The NCSS integrates electronic medical records in the National Taiwan University Hospital (NTUH) with a data warehouse and is equipped with a user-friendly interface. The NCSS was developed using professional insight from multidisciplinary experts, including clinical practitioners, epidemiologists, and biomedical engineers. The practical example identifying the unmet treatment needs for patients encountering major osteoporotic fractures described herein was mainly achieved by adopting the computerized workflow in the NCSS.
We developed the infrastructure of the NCSS, including an integrated data warehouse and an automatic surveillance workflow. By applying the NCSS, we efficiently identified 2193 patients who were newly diagnosed with a hip or vertebral fracture between 2010 and 2014 at NTUH. By adopting the filter function, we identified 1808 (1808/2193, 82.44%) patients who continued their follow-up at NTUH, and 464 (464/2193, 21.16%) patients who were prescribed anti-osteoporosis medications, within 3 and 12 months post the index date of their fracture, respectively.

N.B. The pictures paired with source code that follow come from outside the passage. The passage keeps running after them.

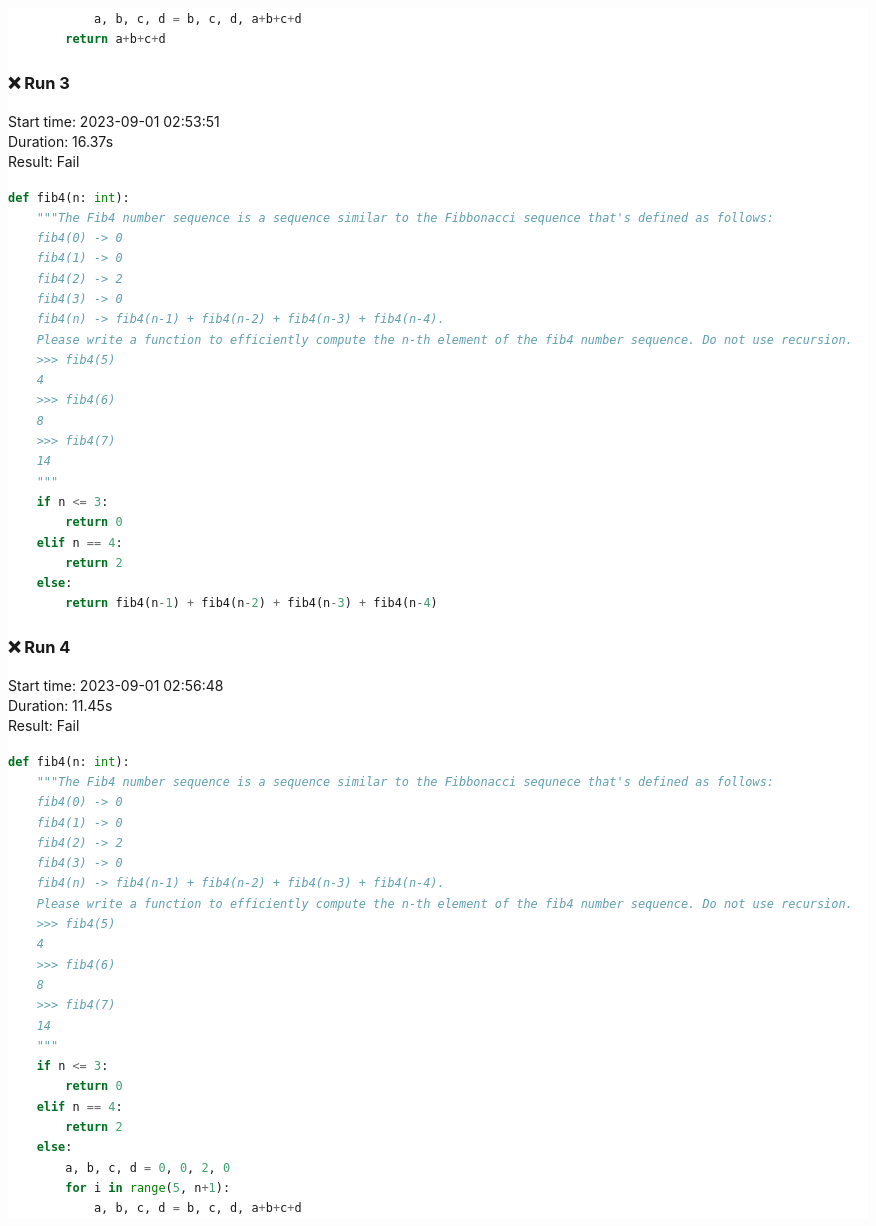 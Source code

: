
 ```python
            a, b, c, d = b, c, d, a+b+c+d
        return a+b+c+d
```
### ❌ Run 3
Start time: 2023-09-01 02:53:51<br />
Duration: 16.37s<br />
Result: Fail
```python
def fib4(n: int):
    """The Fib4 number sequence is a sequence similar to the Fibbonacci sequence that's defined as follows:
    fib4(0) -> 0
    fib4(1) -> 0
    fib4(2) -> 2
    fib4(3) -> 0
    fib4(n) -> fib4(n-1) + fib4(n-2) + fib4(n-3) + fib4(n-4).
    Please write a function to efficiently compute the n-th element of the fib4 number sequence. Do not use recursion.
    >>> fib4(5)
    4
    >>> fib4(6)
    8
    >>> fib4(7)
    14
    """
    if n <= 3:
        return 0
    elif n == 4:
        return 2
    else:
        return fib4(n-1) + fib4(n-2) + fib4(n-3) + fib4(n-4)
```
### ❌ Run 4
Start time: 2023-09-01 02:56:48<br />
Duration: 11.45s<br />
Result: Fail
```python
def fib4(n: int):
    """The Fib4 number sequence is a sequence similar to the Fibbonacci sequnece that's defined as follows:
    fib4(0) -> 0
    fib4(1) -> 0
    fib4(2) -> 2
    fib4(3) -> 0
    fib4(n) -> fib4(n-1) + fib4(n-2) + fib4(n-3) + fib4(n-4).
    Please write a function to efficiently compute the n-th element of the fib4 number sequence. Do not use recursion.
    >>> fib4(5)
    4
    >>> fib4(6)
    8
    >>> fib4(7)
    14
    """
    if n <= 3:
        return 0
    elif n == 4:
        return 2
    else:
        a, b, c, d = 0, 0, 2, 0
        for i in range(5, n+1):
            a, b, c, d = b, c, d, a+b+c+d
```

The NCSS systems can integrate the workflow of cohort identification to accelerate the survey process of clinically relevant problems and provide decision support in the daily practice of clinical physicians, thereby making the benefit of evidence-based medicine a reality.
传统的临床监测依赖于临床试验结果以及行政数据库的观察性研究。然而,这些研究不仅需要大量宝贵资源,而且面临很长的时间延迟。
本研究旨在阐明台湾大学附属医院临床监测系统(NCSS)在识别骨质疏松性骨折患者中的实际应用,并为纵向临床数据提供高可重用性的基础设施。
NCSS将台湾大学附属医院(NTUH)的电子病历与数据仓库集成,并配备了用户友好的界面。NCSS是利用包括临床医生、流行病学家和生物医学工程师在内的多学科专家的专业见解开发的。本文所述的识别主要骨质疏松性骨折患者未满足治疗需求的实际案例主要通过采用NCSS中的计算机化工作流程来实现。
我们开发了NCSS的基础设施,包括集成数据仓库和自动监测工作流程。通过应用NCSS,我们有效地识别出2010年至2014年期间在NTUH新诊断为髋部或椎体骨折的2193例患者。通过采用筛选功能,我们分别识别出在骨折索引日期后的3个月和12个月内继续在NTUH进行随访的1808例患者(1808/2193,82.44%)以及接受抗骨质疏松药物治疗的464例患者(464/2193,21.16%)。
NCSS系统可以整合队列识别工作流程,以加速临床相关问题的调查过程,并在临床医生的日常实践中提供决策支持,从而使循证医学的益处成为现实。